## About this exercise
From the entries below, retype only the lines from the one with "tarball as needed." through the one with "exist on RHEL 5.", exactly as written.

++++++

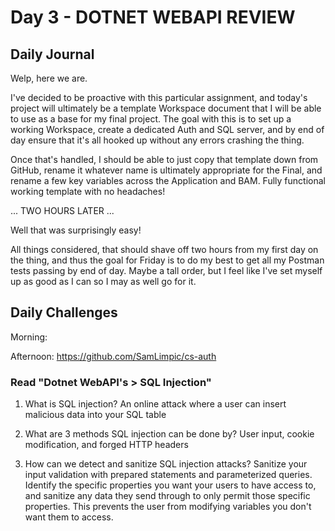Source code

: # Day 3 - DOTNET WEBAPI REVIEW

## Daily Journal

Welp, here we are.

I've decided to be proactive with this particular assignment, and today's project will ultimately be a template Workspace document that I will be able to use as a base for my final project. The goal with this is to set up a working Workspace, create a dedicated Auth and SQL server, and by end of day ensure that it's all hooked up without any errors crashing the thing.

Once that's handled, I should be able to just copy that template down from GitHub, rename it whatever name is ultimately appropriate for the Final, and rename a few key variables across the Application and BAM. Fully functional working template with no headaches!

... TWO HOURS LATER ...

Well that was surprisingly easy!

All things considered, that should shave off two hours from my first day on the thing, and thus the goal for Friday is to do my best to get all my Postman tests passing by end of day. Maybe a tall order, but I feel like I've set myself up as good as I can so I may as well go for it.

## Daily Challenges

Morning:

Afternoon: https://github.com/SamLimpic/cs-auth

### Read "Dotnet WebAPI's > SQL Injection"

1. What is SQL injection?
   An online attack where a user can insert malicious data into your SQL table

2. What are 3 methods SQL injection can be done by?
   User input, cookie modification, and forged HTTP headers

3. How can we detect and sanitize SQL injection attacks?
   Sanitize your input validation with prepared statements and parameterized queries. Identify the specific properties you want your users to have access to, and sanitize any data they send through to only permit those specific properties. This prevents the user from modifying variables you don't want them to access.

++++++

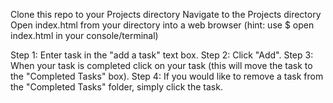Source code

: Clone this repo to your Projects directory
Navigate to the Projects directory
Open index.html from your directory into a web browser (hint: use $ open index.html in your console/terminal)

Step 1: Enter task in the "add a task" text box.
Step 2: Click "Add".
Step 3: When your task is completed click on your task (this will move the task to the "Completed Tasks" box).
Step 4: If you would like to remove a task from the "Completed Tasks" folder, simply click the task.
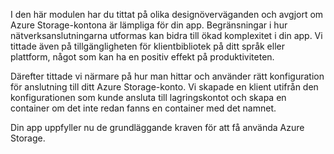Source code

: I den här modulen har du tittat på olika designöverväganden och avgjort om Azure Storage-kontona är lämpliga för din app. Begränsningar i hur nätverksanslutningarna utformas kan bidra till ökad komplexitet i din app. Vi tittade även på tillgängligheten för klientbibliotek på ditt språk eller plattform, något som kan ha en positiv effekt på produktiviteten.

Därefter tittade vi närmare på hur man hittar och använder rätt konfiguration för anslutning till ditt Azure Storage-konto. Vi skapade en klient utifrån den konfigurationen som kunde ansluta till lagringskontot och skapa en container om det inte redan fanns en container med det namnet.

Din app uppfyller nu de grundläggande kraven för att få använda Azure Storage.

++++++

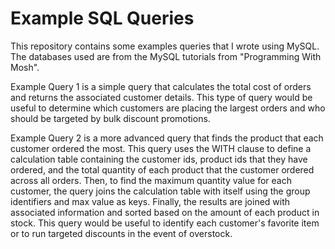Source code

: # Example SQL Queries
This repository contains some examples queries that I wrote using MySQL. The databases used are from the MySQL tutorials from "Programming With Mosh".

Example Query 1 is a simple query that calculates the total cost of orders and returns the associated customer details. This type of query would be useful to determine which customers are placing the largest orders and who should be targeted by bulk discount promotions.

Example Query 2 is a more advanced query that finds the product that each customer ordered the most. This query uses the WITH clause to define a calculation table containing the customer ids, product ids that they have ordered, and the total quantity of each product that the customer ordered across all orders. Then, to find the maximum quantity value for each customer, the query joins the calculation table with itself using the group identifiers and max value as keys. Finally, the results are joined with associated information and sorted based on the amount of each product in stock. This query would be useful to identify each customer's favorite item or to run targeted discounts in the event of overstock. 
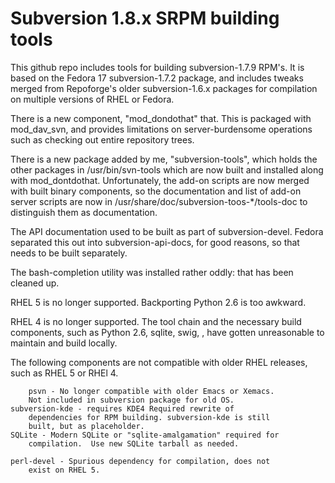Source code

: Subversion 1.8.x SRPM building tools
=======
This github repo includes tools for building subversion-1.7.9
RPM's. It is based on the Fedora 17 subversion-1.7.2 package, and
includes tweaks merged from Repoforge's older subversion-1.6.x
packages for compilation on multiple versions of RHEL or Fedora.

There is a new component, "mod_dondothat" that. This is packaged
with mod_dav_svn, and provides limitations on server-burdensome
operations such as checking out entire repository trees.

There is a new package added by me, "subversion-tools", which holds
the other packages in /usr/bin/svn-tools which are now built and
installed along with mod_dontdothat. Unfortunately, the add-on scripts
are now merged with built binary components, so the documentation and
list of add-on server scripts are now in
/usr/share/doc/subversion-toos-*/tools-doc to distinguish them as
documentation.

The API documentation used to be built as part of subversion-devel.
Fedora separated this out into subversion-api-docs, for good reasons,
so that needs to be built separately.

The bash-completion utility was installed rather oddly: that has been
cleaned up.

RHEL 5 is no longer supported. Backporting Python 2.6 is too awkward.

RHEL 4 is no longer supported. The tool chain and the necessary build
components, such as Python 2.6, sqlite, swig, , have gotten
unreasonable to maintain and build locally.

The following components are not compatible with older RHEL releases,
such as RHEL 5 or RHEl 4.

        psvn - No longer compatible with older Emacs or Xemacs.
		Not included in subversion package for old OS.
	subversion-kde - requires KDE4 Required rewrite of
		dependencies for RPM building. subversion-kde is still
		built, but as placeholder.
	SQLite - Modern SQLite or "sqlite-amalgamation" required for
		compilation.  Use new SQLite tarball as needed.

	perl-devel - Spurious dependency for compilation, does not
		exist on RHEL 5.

++++++

## Solution to the problem
		compilation.  Use new SQLite tarball as needed.

	perl-devel - Spurious dependency for compilation, does not
		exist on RHEL 5.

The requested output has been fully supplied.